Someone sent me a PM this evening regarding a list I had made of what to look for in regards to old military/camo stuff. I made the post a few months ago and thought now would be a good time to bump it for those who may have missed it due to this being the prime season for thrifts to bring out the military stuff for Halloween.If you ever come across old camo/military stuff and wonder what the hell you're looking at and if it's worth anything, click on the spoiler below.Warning: Spoiler! (Click to show)
My knowledge is pretty limited to stuff that is either Vietnam era or US camo stuff. I still thought a visual aid might be helpful for those of you who may come across this stuff and wonder if it's worth a pick up. Here are some patterns that are very desirable.
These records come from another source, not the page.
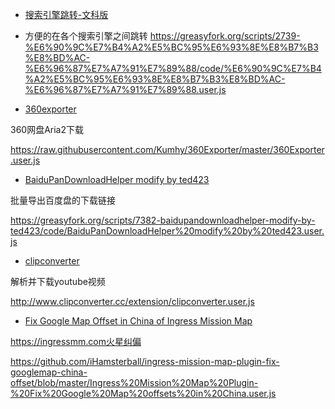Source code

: * [搜索引擎跳转-文科版](https://greasyfork.org/zh-CN/scripts/2739-%E6%90%9C%E7%B4%A2%E5%BC%95%E6%93%8E%E8%B7%B3%E8%BD%AC-%E6%96%87%E7%A7%91%E7%89%88)
- 方便的在各个搜索引擎之间跳转
https://greasyfork.org/scripts/2739-%E6%90%9C%E7%B4%A2%E5%BC%95%E6%93%8E%E8%B7%B3%E8%BD%AC-%E6%96%87%E7%A7%91%E7%89%88/code/%E6%90%9C%E7%B4%A2%E5%BC%95%E6%93%8E%E8%B7%B3%E8%BD%AC-%E6%96%87%E7%A7%91%E7%89%88.user.js

* [360exporter](https://github.com/Kumhy/360Exporter)

360网盘Aria2下载

https://raw.githubusercontent.com/Kumhy/360Exporter/master/360Exporter.user.js

* [BaiduPanDownloadHelper modify by ted423](https://greasyfork.org/zh-CN/scripts/7382-baidupandownloadhelper-modify-by-ted423)

批量导出百度盘的下载链接

https://greasyfork.org/scripts/7382-baidupandownloadhelper-modify-by-ted423/code/BaiduPanDownloadHelper%20modify%20by%20ted423.user.js

* [clipconverter](http://www.clipconverter.cc/addon) 

解析并下载youtube视频

http://www.clipconverter.cc/extension/clipconverter.user.js

* [Fix Google Map Offset in China of Ingress Mission Map](https://github.com/ihamsterball/ingress-mission-map-plugin-fix-googlemap-china-offset)

https://ingressmm.com火星纠偏

https://github.com/iHamsterball/ingress-mission-map-plugin-fix-googlemap-china-offset/blob/master/Ingress%20Mission%20Map%20Plugin-%20Fix%20Google%20Map%20offsets%20in%20China.user.js


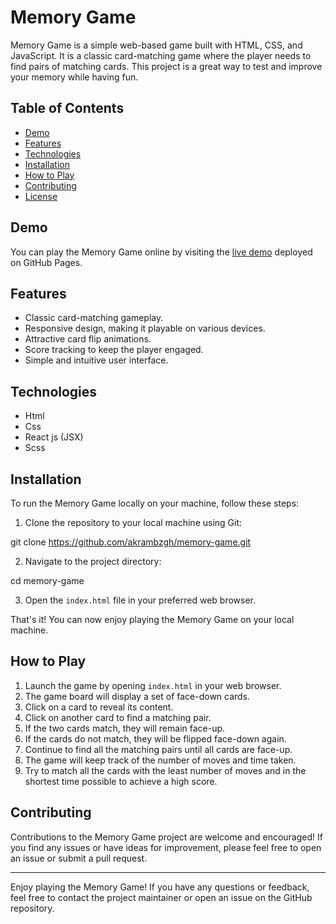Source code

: # Memory Game

Memory Game is a simple web-based game built with HTML, CSS, and JavaScript. It is a classic card-matching game where the player needs to find pairs of matching cards. This project is a great way to test and improve your memory while having fun.

## Table of Contents

- [Demo](#demo)
- [Features](#features)
- [Technologies](#technologies)
- [Installation](#installation)
- [How to Play](#how-to-play)
- [Contributing](#contributing)
- [License](#license)

## Demo

You can play the Memory Game online by visiting the [live demo](https://akrambzgh.github.io/memory-game/) deployed on GitHub Pages.

## Features

- Classic card-matching gameplay.
- Responsive design, making it playable on various devices.
- Attractive card flip animations.
- Score tracking to keep the player engaged.
- Simple and intuitive user interface.

## Technologies

- Html
- Css
- React js (JSX)
- Scss

## Installation

To run the Memory Game locally on your machine, follow these steps:

1. Clone the repository to your local machine using Git:

git clone https://github.com/akrambzgh/memory-game.git

2. Navigate to the project directory:

cd memory-game

3. Open the `index.html` file in your preferred web browser.

That's it! You can now enjoy playing the Memory Game on your local machine.

## How to Play

1. Launch the game by opening `index.html` in your web browser.
2. The game board will display a set of face-down cards.
3. Click on a card to reveal its content.
4. Click on another card to find a matching pair.
5. If the two cards match, they will remain face-up.
6. If the cards do not match, they will be flipped face-down again.
7. Continue to find all the matching pairs until all cards are face-up.
8. The game will keep track of the number of moves and time taken.
9. Try to match all the cards with the least number of moves and in the shortest time possible to achieve a high score.

## Contributing

Contributions to the Memory Game project are welcome and encouraged! If you find any issues or have ideas for improvement, please feel free to open an issue or submit a pull request.

---

Enjoy playing the Memory Game! If you have any questions or feedback, feel free to contact the project maintainer or open an issue on the GitHub repository.
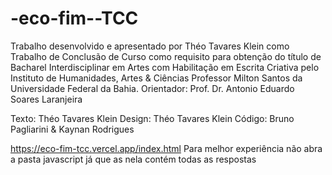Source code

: # -eco-fim--TCC
Trabalho desenvolvido e apresentado por Théo Tavares Klein como Trabalho de Conclusão de Curso como requisito para obtenção do título de Bacharel Interdisciplinar em Artes com Habilitação em Escrita Criativa pelo Instituto de Humanidades, Artes & Ciências Professor Milton Santos da Universidade Federal da Bahia. Orientador: Prof. Dr. Antonio Eduardo Soares Laranjeira

Texto: Théo Tavares Klein 
Design: Théo Tavares Klein 
Código: Bruno Pagliarini & Kaynan Rodrigues


https://eco-fim-tcc.vercel.app/index.html
Para melhor experiência não abra a pasta javascript já que as nela contém todas as respostas

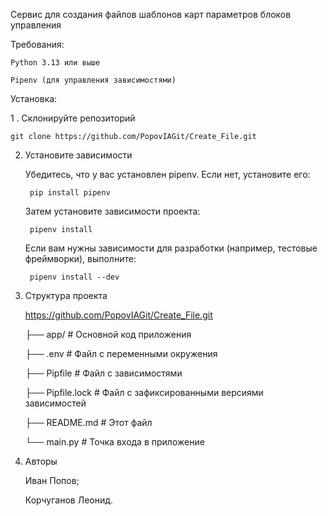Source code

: Сервис для создания файлов шаблонов карт параметров блоков управления

Требования:

	Python 3.13 или выше

	Pipenv (для управления зависимостями)

Установка:

1 . Склонируйте репозиторий

	git clone https://github.com/PopovIAGit/Create_File.git

2. Установите зависимости
 
	Убедитесь, что у вас установлен pipenv. Если нет, установите его:

		pip install pipenv
	
	Затем установите зависимости проекта:

		pipenv install

	Если вам нужны зависимости для разработки (например, тестовые фреймворки), выполните:
	
		pipenv install --dev

3. Структура проекта
				
	https://github.com/PopovIAGit/Create_File.git

	├── app/                  # Основной код приложения

	├── .env                  # Файл с переменными окружения

	├── Pipfile               # Файл с зависимостями

	├── Pipfile.lock          # Файл с зафиксированными версиями зависимостей

	├── README.md             # Этот файл

	└── main.py                # Точка входа в приложение

5. Авторы
   
	Иван Попов;

	Корчуганов Леонид.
HBT camo. Used in the Pacific Theater during WWII. The pattern is strikingly similar to the "duck hunter" pattern used since the end of WWII throughout the 80's for commercial sportswear and hunting clothing. The duck hunter pattern was also used by the ARVN and US Special Forces in Vietnam. The HBT pattern is different though. It is printed on Herringbone Twill cotton. The garments have two sides (reversible); a fall side and a spring/summer side. Very rare and sought after. This pattern was also used to make packs and bags as well.
I've only once found a HBT camo piece in my thrifting career and it was this past spring. It was a cover-all suit in near mint condition. It was also taken from my cart when I wasn't looking.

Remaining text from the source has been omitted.